A chemist, John Platt, once wrote a paper in which he argued that good science is generally based on eliminative inference (1964). His view looked like a modified version of Popperian testing. The paper was mostly ignored by philosophers but taken seriously by quite a few scientists. In recent years, philosophers have begun to resurrect the idea of eliminative inference. For example, John Earman has done this within a Bayesian framework (199z), and Philip Kircher has done so without linking the idea to Bayesianism (1993).
Eliminative inference can have a deductive or a nondeductive form. The simplest cases are those where we are able to decisively rule out all options except one. If we can do that, then our inference can be presented as a deductive argument. (As always, such an argument is only as good as its premises.) This is what Sherlock was trying to do. There are two ways in which a nondeductive element can be introduced. First, there may be a less decisive ruling out of alternatives; maybe we can only hope to show that all alternatives except one are very unlikely. Second, we need to consider the case where we are able to rule out most, but not all, of the alternatives to a hypothesis. Maybe as we rule out more and more of the alternatives to a given hypothesis, that hypothesis acquires a kind of partial support, even though some doubt remains. Perhaps we can say that the theory becomes more and more likely to be true. Clearly, in the nondeductive cases it might make sense to embed eliminative inference within a Bayesian framework, which enables us to handle the idea of probability in a precise way. This is indeed a compatible relationship, since Bayesianism explicitly handles evidence in a comparative manner (for one hypothesis to gain credibility, another hypothesis has to lose).
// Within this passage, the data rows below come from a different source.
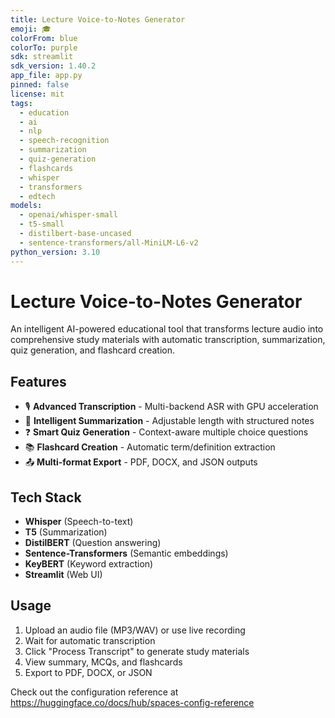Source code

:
 ```yaml
---
title: Lecture Voice-to-Notes Generator
emoji: 🎓
colorFrom: blue
colorTo: purple
sdk: streamlit
sdk_version: 1.40.2
app_file: app.py
pinned: false
license: mit
tags:
  - education
  - ai
  - nlp
  - speech-recognition
  - summarization
  - quiz-generation
  - flashcards
  - whisper
  - transformers
  - edtech
models:
  - openai/whisper-small
  - t5-small
  - distilbert-base-uncased
  - sentence-transformers/all-MiniLM-L6-v2
python_version: 3.10
---
```


# Lecture Voice-to-Notes Generator

An intelligent AI-powered educational tool that transforms lecture audio into comprehensive study materials with automatic transcription, summarization, quiz generation, and flashcard creation.

## Features

- 🎙️ **Advanced Transcription** - Multi-backend ASR with GPU acceleration
- 📄 **Intelligent Summarization** - Adjustable length with structured notes
- ❓ **Smart Quiz Generation** - Context-aware multiple choice questions
- 📚 **Flashcard Creation** - Automatic term/definition extraction
- 📤 **Multi-format Export** - PDF, DOCX, and JSON outputs

## Tech Stack

- **Whisper** (Speech-to-text)
- **T5** (Summarization)
- **DistilBERT** (Question answering)
- **Sentence-Transformers** (Semantic embeddings)
- **KeyBERT** (Keyword extraction)
- **Streamlit** (Web UI)

## Usage

1. Upload an audio file (MP3/WAV) or use live recording
2. Wait for automatic transcription
3. Click "Process Transcript" to generate study materials
4. View summary, MCQs, and flashcards
5. Export to PDF, DOCX, or JSON

Check out the configuration reference at https://huggingface.co/docs/hub/spaces-config-reference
One important feature of eliminative inference is this: it is clear that scientists give arguments of this kind all the time; there is no possibility that this is just a philosophical fiction. Elimination is also clearly important in understanding the hardest cases for a theory of explanatory inference: those in which whole new kinds of explanations, models, or theories were established in science. For these often involve what were seen at the time as head-to-head competitions: Darwin versus nineteenthcentury creationism, Galileo versus Aristotelian physics, Skinner's behaviorist theory of language versus the "cognitivist" approach of Chomsky. In fact, looking at the history of science reminds us of the chief difficulty with arguments of the eliminative form: how do we know that we have considered all the relevant alternatives? It can be argued that scientists constantly tend toward overconfidence on this point (Stanford zoos). Scientists often think they have ruled out (or rendered very unlikely) all the feasible alternatives to their preferred theory-but in hindsight we can see that in many cases they did not do so, because we now believe a theory they did not even consider. So a focus on eliminative inference has the potential to illuminate both the successes and the failures found in scientific reasoning.
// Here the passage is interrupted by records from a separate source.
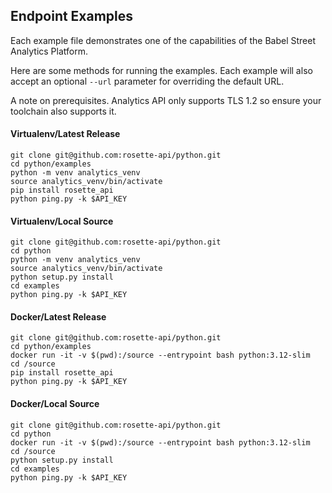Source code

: ## Endpoint Examples

Each example file demonstrates one of the capabilities of the Babel Street Analytics Platform.

Here are some methods for running the examples.  Each example will also accept an optional `--url` parameter for
overriding the default URL.

A note on prerequisites.  Analytics API only supports TLS 1.2 so ensure your toolchain also supports it.

#### Virtualenv/Latest Release
```
git clone git@github.com:rosette-api/python.git
cd python/examples
python -m venv analytics_venv
source analytics_venv/bin/activate
pip install rosette_api
python ping.py -k $API_KEY
```

#### Virtualenv/Local Source
```
git clone git@github.com:rosette-api/python.git
cd python
python -m venv analytics_venv
source analytics_venv/bin/activate
python setup.py install
cd examples
python ping.py -k $API_KEY
```

#### Docker/Latest Release
```
git clone git@github.com:rosette-api/python.git
cd python/examples
docker run -it -v $(pwd):/source --entrypoint bash python:3.12-slim
cd /source
pip install rosette_api
python ping.py -k $API_KEY
```

#### Docker/Local Source
```
git clone git@github.com:rosette-api/python.git
cd python
docker run -it -v $(pwd):/source --entrypoint bash python:3.12-slim
cd /source
python setup.py install
cd examples
python ping.py -k $API_KEY
```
An emphasis on eliminative inference will probably be part of any good future philosophical theory of testing and evidence in science. It should not be made too central, though. The idea that supporting one option always works by ruling out others is too narrow; there can also be more direct support of one option. An example is discussed in the next section.
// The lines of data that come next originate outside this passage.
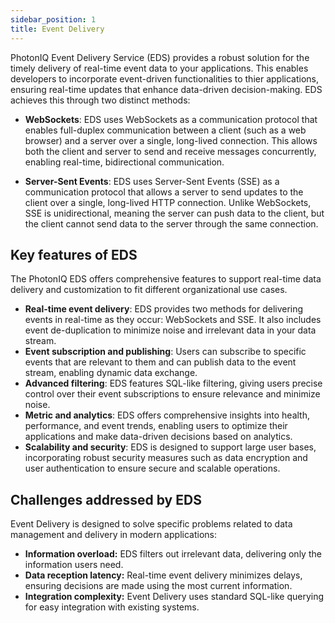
 ```yaml
---
sidebar_position: 1
title: Event Delivery
---
```


PhotonIQ Event Delivery Service (EDS) provides a robust solution for the timely delivery of real-time event data to your applications. This enables developers to incorporate event-driven functionalities to thier applications, ensuring real-time updates that enhance data-driven decision-making. EDS achieves this through two distinct methods:

- **WebSockets**: EDS uses WebSockets as a communication protocol that enables full-duplex communication between a client (such as a web browser) and a server over a single, long-lived connection. This allows both the client and server to send and receive messages concurrently, enabling real-time, bidirectional communication.

- **Server-Sent Events**: EDS uses Server-Sent Events (SSE) as a communication protocol that allows a server to send updates to the client over a single, long-lived HTTP connection. Unlike WebSockets, SSE is unidirectional, meaning the server can push data to the client, but the client cannot send data to the server through the same connection.

<grid cols={3}>
 <card
    heading="Getting Started"
    description="Learn how to set up and use the Event Delivery Service"
    href="getting-started-event-delivery"
  />
   <card
    heading="EDS API"
    description="Interact with the Event Delivery Service API"
    href="https://www.macrometa.com/docs/apiEds#"
  />
   <card
    heading="EDS SDK"
    description="Integrate the Event Delivery Service SDK into your applications"
    href="./clients"
  />
 </grid> 

## Key features of EDS

The PhotonIQ EDS offers comprehensive features to support real-time data delivery and customization to fit different organizational use cases.

- **Real-time event delivery**: EDS provides two methods for delivering events in real-time as they occur: WebSockets and SSE. It also includes event de-duplication to minimize noise and irrelevant data in your data stream.
- **Event subscription and publishing**: Users can subscribe to specific events that are relevant to them and can publish data to the event stream, enabling dynamic data exchange.
- **Advanced filtering**: EDS features SQL-like filtering, giving users precise control over their event subscriptions to ensure relevance and minimize noise.
- **Metric and analytics**: EDS offers comprehensive insights into health, performance, and event trends, enabling users to optimize their applications and make data-driven decisions based on analytics.
- **Scalability and security**: EDS is designed to support large user bases, incorporating robust security measures such as data encryption and user authentication to ensure secure and scalable operations.

## Challenges addressed by EDS

Event Delivery is designed to solve specific problems related to data management and delivery in modern applications:

- **Information overload:** EDS filters out irrelevant data, delivering only the information users need.
- **Data reception latency:** Real-time event delivery minimizes delays, ensuring decisions are made using the most current information.
- **Integration complexity:** Event Delivery uses standard SQL-like querying for easy integration with existing systems.


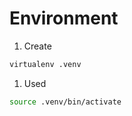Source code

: # Environment

1. Create

```bash
virtualenv .venv
```

1. Used

```bash
source .venv/bin/activate
```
I will mention one other crucial form of reasoning that we see in actual science. This one, however, is much more philosophically perplexing than eliminative inference. Scientists often support hypotheses via an appeal to simplicity, or "parsimony." This was discussed briefly in chapter 3. Given two possible explanations for the data, scientists often prefer the simpler one. Despite various elaborate attempts, I do not think we have made much progress on understanding the operation of, or justification for, this preference.
14.6 Procedural Naturalism (Optional Section)
In this section I will outline some of my own ideas on the topic of evidence and testing. These ideas are intended to provide an alternative general picture to Bayesianism. But some of the ideas can be (and have sometimes been) combined with Bayesianism. The general viewpoint described is also supposed to be compatible with the discussion of eliminative inference just above.
The main idea I will defend is that we should analyze evidence, confirmation, and testing by focusing on procedures. If an observation provides support for a theory, that will be by virtue of the procedure that the observation was embedded within. Not all procedures must be explicit, planned tests or experiments; some can be more informal.
This procedure-oriented view goes back a fair way. One important source is Hans Reichenbach, who did not follow standard logical positivist thinking about confirmation. Reichenbach was also influenced by some statistical methods used in science. My version of this idea will be linked to naturalism. It also uses the idea of reliability; a good procedure is one that has the capacity to reliably answer the questions we put to it. In order to have a simple label, I will call the view procedural naturalism.
I will illustrate this view by looking at a particular type of procedure employed often in science: using random samples to make inferences about the characteristics of a larger population. This is the kind of procedure involved when we use a survey to find out (for example) how many teenagers smoke cigarettes. In a way, this is the closest thing to a scientific home for the traditional philosophical picture of inductive inference. But it turns out that if we approach some of the standard philosophical problems from a procedure-based point of view, it makes a big difference. So let us look again at the two famous puzzle cases discussed in chapter 3, the ravens problem and Goodman's "grue" problem.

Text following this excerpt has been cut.